CHAMPAIGN, Ill. -
Robert D. Reid, a recently retired professor of journalism at the University of Illinois at Urbana-Champaign, suffered a heart attack and died early today at his home in Champaign. He was 64.
Reid began teaching journalism at Illinois in 1979 as a visiting lecturer, then joined the journalism faculty as a professor in 1980. He retired for health reasons in fall 2003.
"Bob Reid was a first-class journalist who chose, more than two decades ago, to share his knowledge and love of journalism with students," said Ron Yates, the dean of the College of Communications and a journalism faculty colleague at Illinois. "He was passionate about the need for exemplary public-affairs journalism and he instilled that passion in many, if not all, of his students."

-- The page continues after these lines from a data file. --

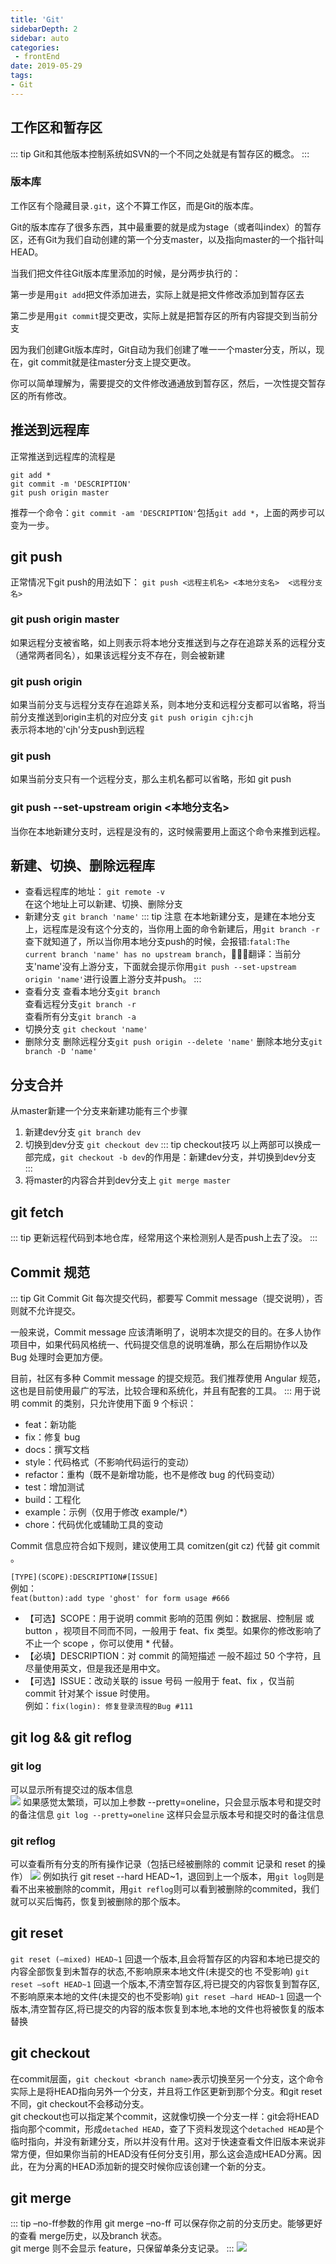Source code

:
 ```yaml
---
title: 'Git'
sidebarDepth: 2
sidebar: auto
categories: 
 - frontEnd
date: 2019-05-29
tags:
- Git
---
```


## 工作区和暂存区
::: tip
Git和其他版本控制系统如SVN的一个不同之处就是有暂存区的概念。
:::
### 版本库
工作区有个隐藏目录`.git`，这个不算工作区，而是Git的版本库。

Git的版本库存了很多东西，其中最重要的就是成为stage（或者叫index）的暂存区，还有Git为我们自动创建的第一个分支master，以及指向master的一个指针叫HEAD。

当我们把文件往Git版本库里添加的时候，是分两步执行的：

第一步是用`git add`把文件添加进去，实际上就是把文件修改添加到暂存区去

第二步是用`git commit`提交更改，实际上就是把暂存区的所有内容提交到当前分支

因为我们创建Git版本库时，Git自动为我们创建了唯一一个master分支，所以，现在，git commit就是往master分支上提交更改。

你可以简单理解为，需要提交的文件修改通通放到暂存区，然后，一次性提交暂存区的所有修改。



## 推送到远程库
正常推送到远程库的流程是
```
git add *
git commit -m 'DESCRIPTION'
git push origin master
```
推荐一个命令：`git commit -am 'DESCRIPTION'`包括`git add *`，上面的两步可以变为一步。<br>

## git push
正常情况下git push的用法如下：
`git push <远程主机名> <本地分支名>  <远程分支名>`<br>
### git push origin master
如果远程分支被省略，如上则表示将本地分支推送到与之存在追踪关系的远程分支（通常两者同名），如果该远程分支不存在，则会被新建
### git push origin
如果当前分支与远程分支存在追踪关系，则本地分支和远程分支都可以省略，将当前分支推送到origin主机的对应分支 
`git push origin cjh:cjh`<br>
表示将本地的'cjh'分支push到远程
### git push
如果当前分支只有一个远程分支，那么主机名都可以省略，形如 git push
### git push --set-upstream origin <本地分支名>
当你在本地新建分支时，远程是没有的，这时候需要用上面这个命令来推到远程。
## 新建、切换、删除远程库
* 查看远程库的地址：
`git remote -v`<br>
在这个地址上可以新建、切换、删除分支
* 新建分支
`git branch 'name'`
::: tip 注意
在本地新建分支，是建在本地分支上，远程库是没有这个分支的，当你用上面的命令新建后，用`git branch -r`查下就知道了，所以当你用本地分支push的时候，会报错:`fatal:The current branch 'name' has no upstream branch`，翻译：当前分支'name'没有上游分支，下面就会提示你用`git push --set-upstream origin 'name'`进行设置上游分支并push。
:::
* 查看分支
查看本地分支`git branch` <br>
查看远程分支`git branch -r` <br>
查看所有分支`git branch -a` <br>
* 切换分支
`git checkout 'name'`
* 删除分支
删除远程分支`git push origin --delete 'name'`
删除本地分支`git branch -D 'name'`
## 分支合并
从master新建一个分支来新建功能有三个步骤
1. 新建dev分支
`git branch dev`
2. 切换到dev分支
`git checkout dev`
::: tip checkout技巧
以上两部可以换成一部完成，`git checkout -b dev`的作用是：新建dev分支，并切换到dev分支
:::
3. 将master的内容合并到dev分支上
`git merge master`
## git fetch
::: tip 
更新远程代码到本地仓库，经常用这个来检测别人是否push上去了没。
:::
## Commit 规范
::: tip Git Commit
Git 每次提交代码，都要写 Commit message（提交说明），否则就不允许提交。

一般来说，Commit message 应该清晰明了，说明本次提交的目的。在多人协作项目中，如果代码风格统一、代码提交信息的说明准确，那么在后期协作以及 Bug 处理时会更加方便。

目前，社区有多种 Commit message 的提交规范。我们推荐使用 Angular 规范，这也是目前使用最广的写法，比较合理和系统化，并且有配套的工具。
:::
用于说明 commit 的类别，只允许使用下面 9 个标识：<br>
* feat：新功能
* fix：修复 bug
* docs：撰写文档
* style：代码格式（不影响代码运行的变动）
* refactor：重构（既不是新增功能，也不是修改 bug 的代码变动）
* test：增加测试
* build：工程化
* example：示例（仅用于修改 example/*）
* chore：代码优化或辅助工具的变动

Commit 信息应符合如下规则，建议使用工具 comitzen(git cz) 代替 git commit 。

`[TYPE](SCOPE):DESCRIPTION#[ISSUE]` <br>
例如： <br>
`feat(button):add type 'ghost' for form usage #666` <br>
* 【可选】SCOPE：用于说明 commit 影响的范围
例如：数据层、控制层 或 button ，视项目不同而不同，一般用于 feat、fix 类型。如果你的修改影响了不止一个 scope ，你可以使用 * 代替。
* 【必填】DESCRIPTION：对 commit 的简短描述
一般不超过 50 个字符，且尽量使用英文，但是我还是用中文。
* 【可选】ISSUE：改动关联的 issue 号码
一般用于 feat、fix ，仅当前 commit 针对某个 issue 时使用。<br>
例如：`fix(login): 修复登录流程的Bug #111`
## git log && git reflog
### git log
可以显示所有提交过的版本信息<br>
![](../../.vuepress/public/git_log.png)
如果感觉太繁琐，可以加上参数  --pretty=oneline，只会显示版本号和提交时的备注信息
`git log --pretty=oneline`
这样只会显示版本号和提交时的备注信息
### git reflog
可以查看所有分支的所有操作记录（包括已经被删除的 commit 记录和 reset 的操作）
![](../../.vuepress/public/git_reflog.png)
例如执行 git reset --hard HEAD~1，退回到上一个版本，用`git log`则是看不出来被删除的commit，用`git reflog`则可以看到被删除的commited，我们就可以买后悔药，恢复到被删除的那个版本。
## git reset
`git reset (–mixed) HEAD~1`
回退一个版本,且会将暂存区的内容和本地已提交的内容全部恢复到未暂存的状态,不影响原来本地文件(未提交的也 
不受影响) 
`git reset –soft HEAD~1`
回退一个版本,不清空暂存区,将已提交的内容恢复到暂存区,不影响原来本地的文件(未提交的也不受影响) 
`git reset –hard HEAD~1`
回退一个版本,清空暂存区,将已提交的内容的版本恢复到本地,本地的文件也将被恢复的版本替换
## git checkout
在commit层面，`git checkout <branch name>`表示切换至另一个分支，这个命令实际上是将HEAD指向另外一个分支，并且将工作区更新到那个分支。和git reset不同，git checkout不会移动分支。<br>
git checkout也可以指定某个commit，这就像切换一个分支一样：git会将HEAD指向那个commit，形成`detached HEAD`，查了下资料发现这个`detached HEAD`是个临时指向，并没有新建分支，所以并没有什用。这对于快速查看文件旧版本来说非常方便，但如果你当前的HEAD没有任何分支引用，那么这会造成HEAD分离。因此，在为分离的HEAD添加新的提交时候你应该创建一个新的分支。
## git merge
::: tip –no-ff参数的作用
git merge –no-ff 可以保存你之前的分支历史。能够更好的查看 merge历史，以及branch 状态。<br>
git merge 则不会显示 feature，只保留单条分支记录。
:::
![](../../.vuepress/public/git_merge.png)


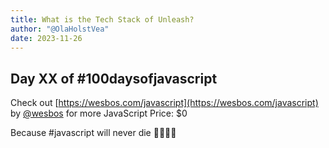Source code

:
 ```yaml
---
title: What is the Tech Stack of Unleash?
author: "@OlaHolstVea"
date: 2023-11-26
---
```


##

## Day XX of #100daysofjavascript

Check out [https://wesbos.com/javascript](https://wesbos.com/javascript) by
[@wesbos](https://twitter.com/wesbos)
 for more JavaScript
Price: $0

Because #javascript will never die 💪🥳🏴‍☠️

"He was a great man," said Walt Harrington, the head of the department of journalism. "He had a profound interest in people - something that's all too rare. He was thoughtful and remarkably well-read and never stopped learning and wanting to learn."
Reid began his journalism career in 1959 while an undergraduate at Northwestern University's Medill School of Journalism, working for four summers as a reporter and copy editor for the Journal-Standard in Freeport, Ill. In 1964, with a master's degree from Medill, he became an editorial writer and state legislative correspondent for the Lindsay-Schaub Newspapers, based in Decatur, Ill.
From 1966 to 1968, Reid was the editorial page editor for the Journal-Standard, then spent four years as managing editor of the Southern Illinoisan in Carbondale. From 1972 to 1979, he was the editorial editor for the Lindsay-Schaub Newspapers, where he wrote editorials and opinion columns, and directed a staff of editorial writers, for six Central and Southern Illinois newspapers.
From 1979 to 1988, while teaching at Illinois, Reid wrote a weekly public-affairs column for the Illinois Times in Springfield, the Southern Illinoisan, Edwardsville Intelligencer and Alton Telegraph.
Reid was known for his tough classes and his tough grading policies - such as giving an F for work turned in even a second late or for misspelling a name in a story. But it was "the good kind of tough, the tough that teaches you valuable lessons about your chosen profession, and about yourself," according to Mark Donald Ludwig, one of his first students, writing in the September 2003 issue of Quill Magazine.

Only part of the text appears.